In 2020, Dylan Carlson, fresh off his 21st birthday in October, will at least be in the big league conversation after a standout season where he tore up AA pitching and earned a late promotion to Memphis. If he makes the club in the spring, it probably won’t be in a role that has him sitting on the bench. Lane Thomas, coming off of wrist surgery that shelved him over the summer, will try to see if the heroics he put up in brief action in 2019 can translate into a roster spot. Randy Arozarena impressed enough to get on the playoff roster. Dexter Fowler rebounded from a disastrous 2018 and put up numbers more representative of his career statistics, while also solidifying the leadoff spot down the stretch, but struggled in the postseason. Fowler has two years and $29 million left on his contract, along with a no-trade clause. Issues on defense will keep Jose Martinez from being a consistent starting player on a National League club, but his bat is appealing on the bench or as a possible trade candidate.
Don’t forget that for some of the biggest games of 2019, rookie Tommy Edman was in right field, a position he’d never played professionally before getting called up this summer.
Who’s on third?

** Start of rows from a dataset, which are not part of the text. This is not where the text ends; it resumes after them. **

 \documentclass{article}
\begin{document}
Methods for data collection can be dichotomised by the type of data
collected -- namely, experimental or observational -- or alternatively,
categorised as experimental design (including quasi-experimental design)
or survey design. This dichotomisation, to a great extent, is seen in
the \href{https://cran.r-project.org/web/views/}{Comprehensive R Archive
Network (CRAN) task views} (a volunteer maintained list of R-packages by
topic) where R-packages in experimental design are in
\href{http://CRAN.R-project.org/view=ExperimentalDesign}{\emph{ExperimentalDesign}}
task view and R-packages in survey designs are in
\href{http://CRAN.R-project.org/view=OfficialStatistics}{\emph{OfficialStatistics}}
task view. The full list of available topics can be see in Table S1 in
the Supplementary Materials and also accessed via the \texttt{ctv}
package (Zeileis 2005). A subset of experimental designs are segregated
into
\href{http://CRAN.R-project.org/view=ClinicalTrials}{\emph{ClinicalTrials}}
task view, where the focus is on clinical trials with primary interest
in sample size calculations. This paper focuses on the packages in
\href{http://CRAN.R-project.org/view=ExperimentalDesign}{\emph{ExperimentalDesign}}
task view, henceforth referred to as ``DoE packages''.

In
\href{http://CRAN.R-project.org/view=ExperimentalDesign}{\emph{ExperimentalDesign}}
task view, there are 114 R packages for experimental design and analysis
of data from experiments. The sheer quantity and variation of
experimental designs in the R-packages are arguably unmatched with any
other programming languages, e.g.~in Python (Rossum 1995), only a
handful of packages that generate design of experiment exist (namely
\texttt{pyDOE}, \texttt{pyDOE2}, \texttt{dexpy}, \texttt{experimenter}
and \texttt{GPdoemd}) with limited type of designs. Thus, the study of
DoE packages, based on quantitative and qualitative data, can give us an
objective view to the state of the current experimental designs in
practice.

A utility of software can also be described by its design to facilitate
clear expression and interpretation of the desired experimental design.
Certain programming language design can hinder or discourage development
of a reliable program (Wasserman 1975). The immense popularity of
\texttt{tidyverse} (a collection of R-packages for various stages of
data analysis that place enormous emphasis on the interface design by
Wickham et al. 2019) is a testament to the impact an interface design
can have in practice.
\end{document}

Who’s the super sub? Matt Carpenter slumped through most of 2019 after signing a two year contract extension which doesn’t even begin until 2020. Edman played in parts of 55 games there and was the sparkplug who helped ignite the St. Louis offense after the All-Star break, while filling in at 2nd, in addition to his time in the outfield. Are either of them equipped to be the starter at third for a majority of next season, and are the Cardinals willing to firmly put Carpenter and the nearly $40 million left on his contract in the “Bench Mafia” if that’s the way things shake out?
If the Cardinals look for someone else to come in and provide more consistent power at that spot–especially if Ozuna leaves and is not replaced by an established “power bat”–it will be costly, either in the way of trade chips or salary.